Sara called me at work a few days ago to tell me that the mystery of the vanishing bat had been solved.
One night last year while Sara and Lucy were on a weekend vacation, I heard Ben yelling from his room, "Daddy, daddy, there's a birdy in here!" My first thought was that he had been struggling to fall asleep and decided to come up wth a creative way to quit trying. When I arrived at his room and asked him where it was, he said it flew away—a response that normally would have increased my incredulity, yet there was no guile in his visibly shaken mien. He was genuinely terrified. So I told him I'd look around.

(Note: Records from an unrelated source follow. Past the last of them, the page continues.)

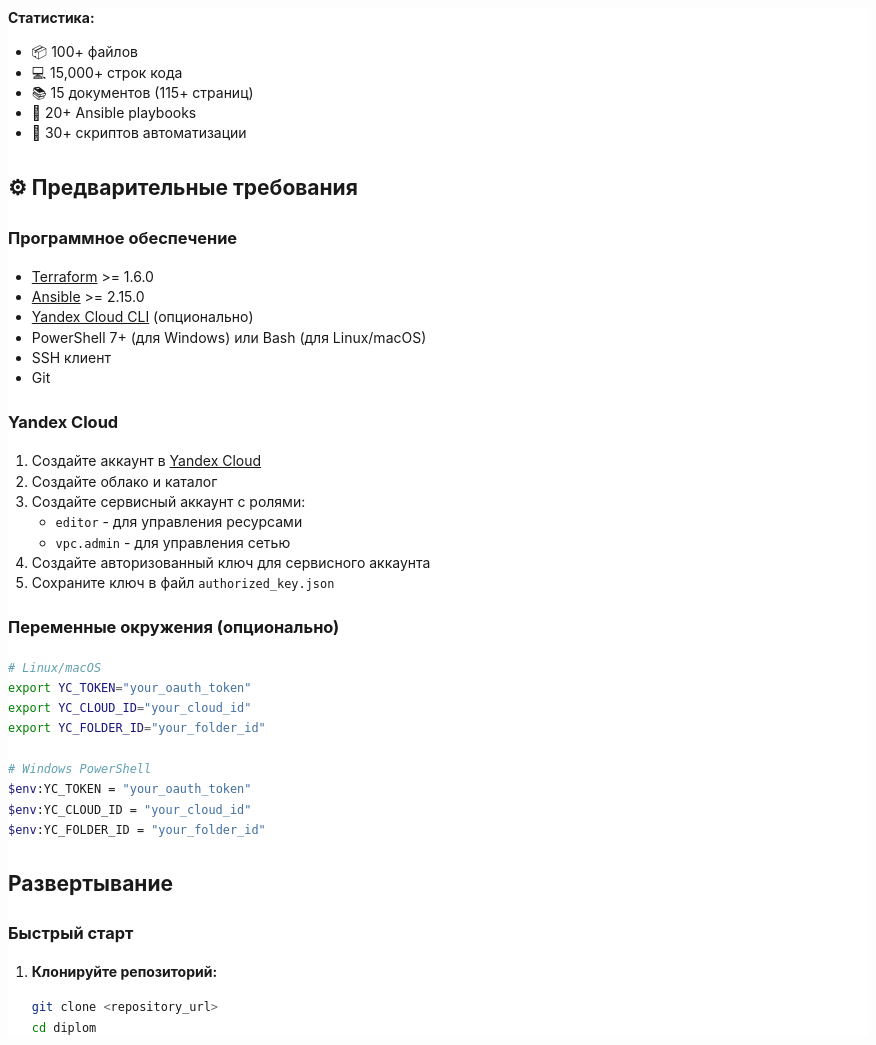 **Статистика:**
- 📦 100+ файлов
- 💻 15,000+ строк кода
- 📚 15 документов (115+ страниц)
- 🔧 20+ Ansible playbooks
- 📜 30+ скриптов автоматизации

## ⚙️ Предварительные требования

### Программное обеспечение
- [Terraform](https://www.terraform.io/downloads.html) >= 1.6.0
- [Ansible](https://docs.ansible.com/ansible/latest/installation_guide/intro_installation.html) >= 2.15.0
- [Yandex Cloud CLI](https://cloud.yandex.ru/docs/cli/quickstart) (опционально)
- PowerShell 7+ (для Windows) или Bash (для Linux/macOS)
- SSH клиент
- Git

### Yandex Cloud
1. Создайте аккаунт в [Yandex Cloud](https://cloud.yandex.ru/)
2. Создайте облако и каталог
3. Создайте сервисный аккаунт с ролями:
   - `editor` - для управления ресурсами
   - `vpc.admin` - для управления сетью
4. Создайте авторизованный ключ для сервисного аккаунта
5. Сохраните ключ в файл `authorized_key.json`

### Переменные окружения (опционально)

```bash
# Linux/macOS
export YC_TOKEN="your_oauth_token"
export YC_CLOUD_ID="your_cloud_id"
export YC_FOLDER_ID="your_folder_id"

# Windows PowerShell
$env:YC_TOKEN = "your_oauth_token"
$env:YC_CLOUD_ID = "your_cloud_id"
$env:YC_FOLDER_ID = "your_folder_id"
```

## Развертывание

### Быстрый старт

1. **Клонируйте репозиторий:**
   ```bash
   git clone <repository_url>
   cd diplom
   ```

It didn't take me long to find the "birdy." It was a bat, and it was perched on the picture rail in the upstairs hallway just above the bathroom door. I quickly closed Ben's door, assuring him that I would get rid of the birdy. No sooner did I turn around than that bat swept through the hallway, nearly flapping in my face and fully freaking me out. It plunged down to the first floor, and I tumbled down the stairs after it. I grabbed my racquetball racquet and crouched down, waiting for its next offensive maneuver.
But the bat didn't come back. I grabbed a flashlight and searched every room. Still no bat. I scoured the basement—the cobwebbed corners, the darkened nooks, the cluttered dry-goods shelves. Nothing. After twenty minutes or so of good bat hunting, I trudged back to Ben's room to give him the less-than-satisfying explanation that the birdy must have flown away all by itself. I fully expected, of course, to see the bat again, if not the same night, then at least within the week.
So, how did Sara end up seeing the bat more than a year later? She scheduled furnace maintenance. The service technician replaced the furnace filter—and removed one very old, very dry bat.